Quantitative easing has been the latest and most effective tool to bring rates down, therefore easing monetary conditions. This feeds through to the economy via lower mortgage rates allowing increased consumption and lower corporate lending rates, allowing companies to either refinance at lower rates or to borrow money cheaply. Both help the economy.
The banks have either borrowed funds from governments, such as TARP, or from capital markets. In either case they have recapitalised and we do not now expect any major failures. Profitability in 2009 looks assured for the stronger banks.
Economic data is still horrid, but markets believe it signals a trough in the US and that, as it is the largest economy in the world and went into recession first, it will lead us all out. This is a brave belief. Valuations look stretched across equity markets and suggest we are cautious, expecting some retracement from here and maybe a rally later in the year as data really does improve. I prefer emerging markets where there is real growth and I worry about Europe where the data is still likely to deteriorate.

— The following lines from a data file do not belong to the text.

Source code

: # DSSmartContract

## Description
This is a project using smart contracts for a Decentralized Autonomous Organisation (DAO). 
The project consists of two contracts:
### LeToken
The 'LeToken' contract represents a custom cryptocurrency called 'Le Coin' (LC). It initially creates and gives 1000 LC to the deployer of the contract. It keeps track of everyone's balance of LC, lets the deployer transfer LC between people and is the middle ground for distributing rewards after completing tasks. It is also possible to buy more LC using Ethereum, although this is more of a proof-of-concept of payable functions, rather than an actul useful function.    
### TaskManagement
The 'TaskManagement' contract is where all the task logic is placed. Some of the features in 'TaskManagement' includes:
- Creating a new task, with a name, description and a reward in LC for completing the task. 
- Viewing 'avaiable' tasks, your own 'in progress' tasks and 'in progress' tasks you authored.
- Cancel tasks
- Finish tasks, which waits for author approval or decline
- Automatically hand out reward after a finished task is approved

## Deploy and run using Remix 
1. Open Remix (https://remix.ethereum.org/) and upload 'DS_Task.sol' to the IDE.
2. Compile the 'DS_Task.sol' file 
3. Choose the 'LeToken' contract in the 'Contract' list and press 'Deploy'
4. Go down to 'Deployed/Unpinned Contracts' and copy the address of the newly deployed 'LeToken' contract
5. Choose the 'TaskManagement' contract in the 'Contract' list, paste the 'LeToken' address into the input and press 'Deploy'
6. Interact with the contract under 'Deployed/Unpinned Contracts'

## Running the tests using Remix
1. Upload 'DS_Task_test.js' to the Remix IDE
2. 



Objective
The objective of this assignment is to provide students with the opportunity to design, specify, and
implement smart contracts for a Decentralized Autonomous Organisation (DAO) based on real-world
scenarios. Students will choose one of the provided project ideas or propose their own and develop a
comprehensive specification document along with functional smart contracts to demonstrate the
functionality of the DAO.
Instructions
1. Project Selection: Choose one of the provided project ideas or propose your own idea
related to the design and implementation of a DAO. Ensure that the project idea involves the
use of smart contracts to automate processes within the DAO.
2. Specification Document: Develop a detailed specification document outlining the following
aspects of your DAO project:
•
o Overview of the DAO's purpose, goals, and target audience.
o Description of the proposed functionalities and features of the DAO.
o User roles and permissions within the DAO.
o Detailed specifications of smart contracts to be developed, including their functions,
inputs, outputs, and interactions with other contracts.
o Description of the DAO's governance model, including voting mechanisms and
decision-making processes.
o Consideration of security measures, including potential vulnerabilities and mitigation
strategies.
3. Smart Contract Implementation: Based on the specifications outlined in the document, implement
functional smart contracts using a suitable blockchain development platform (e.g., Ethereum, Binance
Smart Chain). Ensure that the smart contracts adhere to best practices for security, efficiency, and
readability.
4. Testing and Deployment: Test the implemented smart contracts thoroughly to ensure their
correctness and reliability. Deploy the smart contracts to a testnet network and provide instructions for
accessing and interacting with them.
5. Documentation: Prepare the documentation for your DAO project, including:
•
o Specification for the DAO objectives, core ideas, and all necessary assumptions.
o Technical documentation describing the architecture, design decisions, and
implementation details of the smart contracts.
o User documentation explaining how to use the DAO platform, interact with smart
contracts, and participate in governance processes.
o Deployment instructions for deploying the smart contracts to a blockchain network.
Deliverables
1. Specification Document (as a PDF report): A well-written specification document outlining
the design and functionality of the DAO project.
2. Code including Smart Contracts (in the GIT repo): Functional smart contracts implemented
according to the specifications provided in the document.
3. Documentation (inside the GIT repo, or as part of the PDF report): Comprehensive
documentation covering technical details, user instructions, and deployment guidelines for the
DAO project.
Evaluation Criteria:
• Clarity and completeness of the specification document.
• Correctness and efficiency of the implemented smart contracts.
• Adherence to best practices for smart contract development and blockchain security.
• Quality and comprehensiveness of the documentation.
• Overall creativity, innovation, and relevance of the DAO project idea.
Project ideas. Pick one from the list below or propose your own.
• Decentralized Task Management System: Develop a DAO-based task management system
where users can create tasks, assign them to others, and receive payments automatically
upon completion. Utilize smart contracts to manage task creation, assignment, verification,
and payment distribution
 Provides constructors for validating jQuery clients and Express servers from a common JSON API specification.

How do you view regulatory developments so far and how would you like to see regulations change?
The banking and hedge fund industry has been made a scapegoat by governments and much of the media over the financial crisis and credit crunch, the root cause of which most commentators ascribe to Western governments' policies of providing excessive cheap credit over many years.
The aim is to deflect criticism of government, hence the regulatory initiatives are highly political and fiercely supported by the Socialists in Europe who have no significant alternative investment industry and who are highly protectionist by nature. As a result of these drivers, the initiatives are based largely on prejudice and perception and are not supported by empirical data.

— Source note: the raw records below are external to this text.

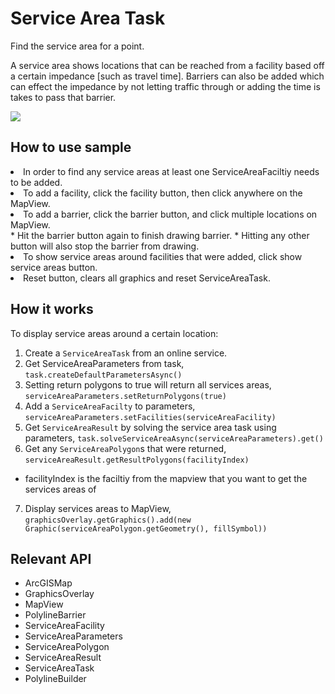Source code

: # Service Area Task

Find the service area for a point.

A service area shows locations that can be reached from a facility based off a certain impedance [such as travel 
time]. Barriers can also be added which can effect the impedance by not letting traffic through or adding the time is takes to pass that barrier.

![]("ServiceAreaTask.gif)

## How to use sample
<li>In order to find any service areas at least one ServiceAreaFaciltiy needs to be added.</li>
<li>To add a facility, click the facility button, then click anywhere on the MapView.</li>
<li>To add a barrier, click the barrier button, and click multiple locations on MapView.</li>
* Hit the barrier button again to finish drawing barrier.
* Hitting any other button will also stop the barrier from drawing.
<li>To show service areas around facilities that were added, click show service areas button.</li>
<li>Reset button, clears all graphics and reset ServiceAreaTask.</li>

## How it works

To display service areas around a certain location:


1. Create a `ServiceAreaTask` from an online service.
2. Get ServiceAreaParameters from task, `task.createDefaultParametersAsync()`
3. Setting return polygons to true will return all services areas, `serviceAreaParameters.setReturnPolygons(true)`
4. Add a `ServiceAreaFacilty` to parameters, `serviceAreaParameters.setFacilities(serviceAreaFacility)`
5. Get `ServiceAreaResult` by solving the service area task using parameters, `task.solveServiceAreaAsync(serviceAreaParameters).get()`
6. Get any `ServiceAreaPolygon`s that were returned, `serviceAreaResult.getResultPolygons(facilityIndex)`
* facilityIndex is the faciltiy from the mapview that you want to get the services areas of
7. Display services areas to MapView, `graphicsOverlay.getGraphics().add(new Graphic(serviceAreaPolygon.getGeometry(), fillSymbol))`


## Relevant API

  * ArcGISMap
  * GraphicsOverlay
  * MapView
  * PolylineBarrier
  * ServiceAreaFacility
  * ServiceAreaParameters
  * ServiceAreaPolygon
  * ServiceAreaResult
  * ServiceAreaTask
  * PolylineBuilder


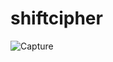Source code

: # shiftcipher

![Capture](https://user-images.githubusercontent.com/74696953/133706427-d3a17952-2a85-41eb-a7c6-9cd4016bf42d.JPG)
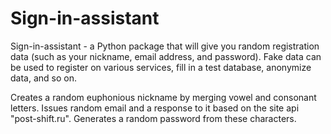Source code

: # Sign-in-assistant

Sign-in-assistant - a Python package that will give you random registration data (such as your nickname, email address, and password). Fake data can be used to register on various services, fill in a test database, anonymize data, and so on.

Creates a random euphonious nickname by merging vowel and consonant letters.
Issues random email and a response to it based on the site api "post-shift.ru".
Generates a random password from these characters.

Is there more scope for M&A?
Over the past 20 years, we have spoken of significant consolidation on three or four occasions but the market has generally saved many companies which might have been consolidated. I think that, at the bulge-bracket end of the industry, we might see some change as banks and insurers re-assess their appetite or commitment to asset management.

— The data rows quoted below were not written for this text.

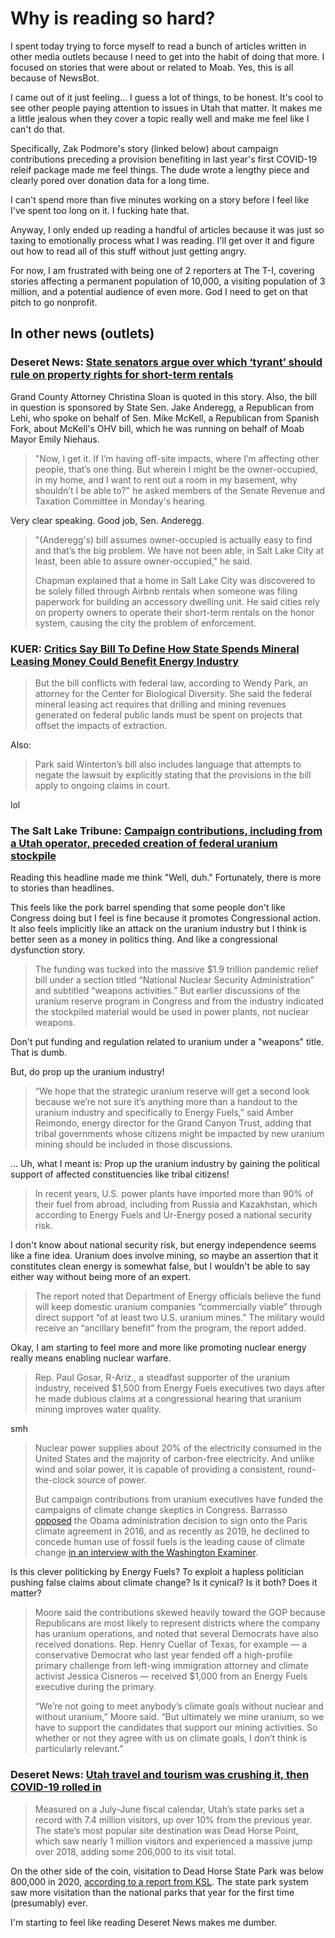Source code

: # Why is reading so hard?

I spent today trying to force myself to read a bunch of articles written in other media outlets because I need to get into the habit of doing that more. I focused on stories that were about or related to Moab. Yes, this is all because of NewsBot.

I came out of it just feeling... I guess a lot of things, to be honest. It's cool to see other people paying attention to issues in Utah that matter. It makes me a little jealous when they cover a topic really well and make me feel like I can't do that.

Specifically, Zak Podmore's story (linked below) about campaign contributions preceding a provision benefiting in last year's first COVID-19 releif package made me feel things. The dude wrote a lengthy piece and clearly pored over donation data for a long time.

I can't spend more than five minutes working on a story before I feel like I've spent too long on it. I fucking hate that.

Anyway, I only ended up reading a handful of articles because it was just so taxing to emotionally process what I was reading. I'll get over it and figure out how to read all of this stuff without just getting angry.

For now, I am frustrated with being one of 2 reporters at The T-I, covering stories affecting a permanent population of 10,000, a visiting population of 3 million, and a potential audience of even more. God I need to get on that pitch to go nonprofit.

## In other news (outlets)

### Deseret News: [State senators argue over which ‘tyrant’ should rule on property rights for short-term rentals](https://www.deseret.com/utah/2021/3/1/22307179/legislature-senators-argue-over-which-tyrant-is-over-property-rights-short-term-rentals-airbnb)

Grand County Attorney Christina Sloan is quoted in this story. Also, the bill in question is sponsored by State Sen. Jake Anderegg, a Republican from Lehi, who spoke on behalf of Sen. Mike McKell, a Republican from Spanish Fork, about McKell's OHV bill, which he was running on behalf of Moab Mayor Emily Niehaus.

> "Now, I get it. If I’m having off-site impacts, where I’m affecting other people, that’s one thing. But wherein I might be the owner-occupied, in my home, and I want to rent out a room in my basement, why shouldn’t I be able to?" he asked members of the Senate Revenue and Taxation Committee in Monday's hearing.

Very clear speaking. Good job, Sen. Anderegg.

> "(Anderegg's) bill assumes owner-occupied is actually easy to find and that’s the big problem. We have not been able, in Salt Lake City at least, been able to assure owner-occupied," he said.
> 
> Chapman explained that a home in Salt Lake City was discovered to be solely filled through Airbnb rentals when someone was filing paperwork for building an accessory dwelling unit. He said cities rely on property owners to operate their short-term rentals on the honor system, causing the city the problem of enforcement.

### KUER: [Critics Say Bill To Define How State Spends Mineral Leasing Money Could Benefit Energy Industry](https://www.kuer.org/politics-government/2021-02-19/critics-say-bill-to-define-how-state-spends-mineral-leasing-money-could-benefit-energy-industry)

> But the bill conflicts with federal law, according to Wendy Park, an attorney for the Center for Biological Diversity. She said the federal mineral leasing act requires that drilling and mining revenues generated on federal public lands must be spent on projects that offset the impacts of extraction.

Also:

> Park said Winterton’s bill also includes language that attempts to negate the lawsuit by explicitly stating that the provisions in the bill apply to ongoing claims in court.

lol

### The Salt Lake Tribune: [Campaign contributions, including from a Utah operator, preceded creation of federal uranium stockpile](https://www.sltrib.com/news/2021/02/20/campaign-contributions/)

Reading this headline made me think "Well, duh." Fortunately, there is more to stories than headlines.

This feels like the pork barrel spending that some people don't like Congress doing but I feel is fine because it promotes Congressional action. It also feels implicitly like an attack on the uranium industry but I think is better seen as a money in politics thing. And like a congressional dysfunction story.

> The funding was tucked into the massive $1.9 trillion pandemic relief bill under a section titled “National Nuclear Security Administration” and subtitled “weapons activities.” But earlier discussions of the uranium reserve program in Congress and from the industry indicated the stockpiled material would be used in power plants, not nuclear weapons.

Don't put funding and regulation related to uranium under a "weapons" title. That is dumb.

But, do prop up the uranium industry!

> “We hope that the strategic uranium reserve will get a second look because we’re not sure it’s anything more than a handout to the uranium industry and specifically to Energy Fuels,” said Amber Reimondo, energy director for the Grand Canyon Trust, adding that tribal governments whose citizens might be impacted by new uranium mining should be included in those discussions.

... Uh, what I meant is: Prop up the uranium industry by gaining the political support of affected constituencies like tribal citizens!

> In recent years, U.S. power plants have imported more than 90% of their fuel from abroad, including from Russia and Kazakhstan, which according to Energy Fuels and Ur-Energy posed a national security risk.

I don't know about national security risk, but energy independence seems like a fine idea. Uranium does involve mining, so maybe an assertion that it constitutes clean energy is somewhat false, but I wouldn't be able to say either way without being more of an expert.

> The report noted that Department of Energy officials believe the fund will keep domestic uranium companies “commercially viable” through direct support “of at least two U.S. uranium mines.” The military would receive an “ancillary benefit” from the program, the report added.

Okay, I am starting to feel more and more like promoting nuclear energy really means enabling nuclear warfare.

> Rep. Paul Gosar, R-Ariz., a steadfast supporter of the uranium industry, received $1,500 from Energy Fuels executives two days after he made dubious claims at a congressional hearing that uranium mining improves water quality.

smh

> Nuclear power supplies about 20% of the electricity consumed in the United States and the majority of carbon-free electricity. And unlike wind and solar power, it is capable of providing a consistent, round-the-clock source of power.
> 
> But campaign contributions from uranium executives have funded the campaigns of climate change skeptics in Congress. Barrasso [opposed](https://www.barrasso.senate.gov/public/index.cfm/news-releases?ID=0E9CB716-1AD9-4654-B996-331803148302) the Obama administration decision to sign onto the Paris climate agreement in 2016, and as recently as 2019, he declined to concede human use of fossil fuels is the leading cause of climate change [in an interview with the Washington Examiner](https://www.washingtonexaminer.com/policy/energy/wyoming-republican-john-barrasso-is-closing-the-distance-on-climate-change).

Is this clever politicking by Energy Fuels? To exploit a hapless politician pushing false claims about climate change? Is it cynical? Is it both? Does it matter?

> Moore said the contributions skewed heavily toward the GOP because Republicans are most likely to represent districts where the company has uranium operations, and noted that several Democrats have also received donations. Rep. Henry Cuellar of Texas, for example — a conservative Democrat who last year fended off a high-profile primary challenge from left-wing immigration attorney and climate activist Jessica Cisneros — received $1,000 from an Energy Fuels executive during the primary.
> 
> “We’re not going to meet anybody’s climate goals without nuclear and without uranium,” Moore said. “But ultimately we mine uranium, so we have to support the candidates that support our mining activities. So whether or not they agree with us on climate goals, I don’t think is particularly relevant.”

### Deseret News: [Utah travel and tourism was crushing it, then COVID-19 rolled in](https://www.deseret.com/utah/2020/9/18/21445478/news-travel-tourism-park-city-alta-zion-2019-record-visitors-covid-19-national-parks-ski-industry)

> Measured on a July-June fiscal calendar, Utah’s state parks set a record with 7.4 million visitors, up over 10% from the previous year. The state’s most popular site destination was Dead Horse Point, which saw nearly 1 million visitors and experienced a massive jump over 2018, adding some 206,000 to its visit total.

On the other side of the coin, visitation to Dead Horse State Park was below 800,000 in 2020, [according to a report from KSL](https://www.ksl.com/article/50112147/utahs-state-parks-shattered-all-visitation-records-in-2020-these-were-the-parks-visitors-fled-to). The state park system saw more visitation than the national parks that year for the first time (presumably) ever.

I'm starting to feel like reading Deseret News makes me dumber.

At the smaller end, it is undoubtedly far more difficult and costly to set up a boutique now and some of the smaller ones who lack brand, distribution and diversification may get swallowed up.
The middle ground and those suffering from an identify crisis is always where you would expect consolidation to occur and whilst some of those guys were approaching capitulation, the market rally since March may well help to change their minds.
The convergence play is for real with traditional firms establishing hedge funds on glider wheels though Ucits III and some hedge fund firms starting to look at the retail space, which was previously the preserve of traditional firms.